Data extract =>
-- Opening Marker --

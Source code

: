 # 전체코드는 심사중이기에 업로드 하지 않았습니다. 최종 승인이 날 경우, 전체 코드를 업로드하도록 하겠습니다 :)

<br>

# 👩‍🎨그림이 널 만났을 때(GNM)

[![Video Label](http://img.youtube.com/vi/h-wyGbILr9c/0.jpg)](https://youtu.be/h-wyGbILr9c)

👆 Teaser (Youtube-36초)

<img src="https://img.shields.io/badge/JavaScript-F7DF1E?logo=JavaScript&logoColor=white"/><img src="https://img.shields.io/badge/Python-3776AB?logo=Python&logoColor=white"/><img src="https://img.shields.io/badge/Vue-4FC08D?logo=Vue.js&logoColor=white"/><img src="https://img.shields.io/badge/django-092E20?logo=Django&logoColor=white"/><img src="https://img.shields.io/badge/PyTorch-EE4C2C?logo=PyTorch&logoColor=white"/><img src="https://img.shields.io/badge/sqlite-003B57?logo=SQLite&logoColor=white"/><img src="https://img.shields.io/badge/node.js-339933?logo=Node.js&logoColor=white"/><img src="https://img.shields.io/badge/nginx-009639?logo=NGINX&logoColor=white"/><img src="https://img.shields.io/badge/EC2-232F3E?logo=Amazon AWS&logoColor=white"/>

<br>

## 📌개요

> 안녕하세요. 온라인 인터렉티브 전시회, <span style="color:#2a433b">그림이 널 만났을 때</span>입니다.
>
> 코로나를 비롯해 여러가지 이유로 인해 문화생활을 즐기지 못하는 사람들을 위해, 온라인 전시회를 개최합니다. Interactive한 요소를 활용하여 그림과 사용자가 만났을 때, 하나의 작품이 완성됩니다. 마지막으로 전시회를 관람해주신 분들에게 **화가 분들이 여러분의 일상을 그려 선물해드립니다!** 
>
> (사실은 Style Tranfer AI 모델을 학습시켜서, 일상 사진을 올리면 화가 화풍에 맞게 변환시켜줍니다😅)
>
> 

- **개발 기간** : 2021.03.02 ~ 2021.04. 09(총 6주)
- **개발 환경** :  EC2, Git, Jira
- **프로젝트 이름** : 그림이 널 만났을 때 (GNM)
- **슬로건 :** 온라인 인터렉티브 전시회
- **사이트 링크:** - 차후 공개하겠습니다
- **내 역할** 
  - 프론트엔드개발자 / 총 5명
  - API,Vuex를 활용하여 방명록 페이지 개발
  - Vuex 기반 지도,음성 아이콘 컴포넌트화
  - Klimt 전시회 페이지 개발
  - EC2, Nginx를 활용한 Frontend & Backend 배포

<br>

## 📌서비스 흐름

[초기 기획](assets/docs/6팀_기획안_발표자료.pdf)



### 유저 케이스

-- Closing Marker --

Exercise directions =>
Write down every line of the data above that includes the string "https".

Answer to the problem =>
[![Video Label](http://img.youtube.com/vi/h-wyGbILr9c/0.jpg)](https://youtu.be/h-wyGbILr9c)
<img src="https://img.shields.io/badge/JavaScript-F7DF1E?logo=JavaScript&logoColor=white"/><img src="https://img.shields.io/badge/Python-3776AB?logo=Python&logoColor=white"/><img src="https://img.shields.io/badge/Vue-4FC08D?logo=Vue.js&logoColor=white"/><img src="https://img.shields.io/badge/django-092E20?logo=Django&logoColor=white"/><img src="https://img.shields.io/badge/PyTorch-EE4C2C?logo=PyTorch&logoColor=white"/><img src="https://img.shields.io/badge/sqlite-003B57?logo=SQLite&logoColor=white"/><img src="https://img.shields.io/badge/node.js-339933?logo=Node.js&logoColor=white"/><img src="https://img.shields.io/badge/nginx-009639?logo=NGINX&logoColor=white"/><img src="https://img.shields.io/badge/EC2-232F3E?logo=Amazon AWS&logoColor=white"/>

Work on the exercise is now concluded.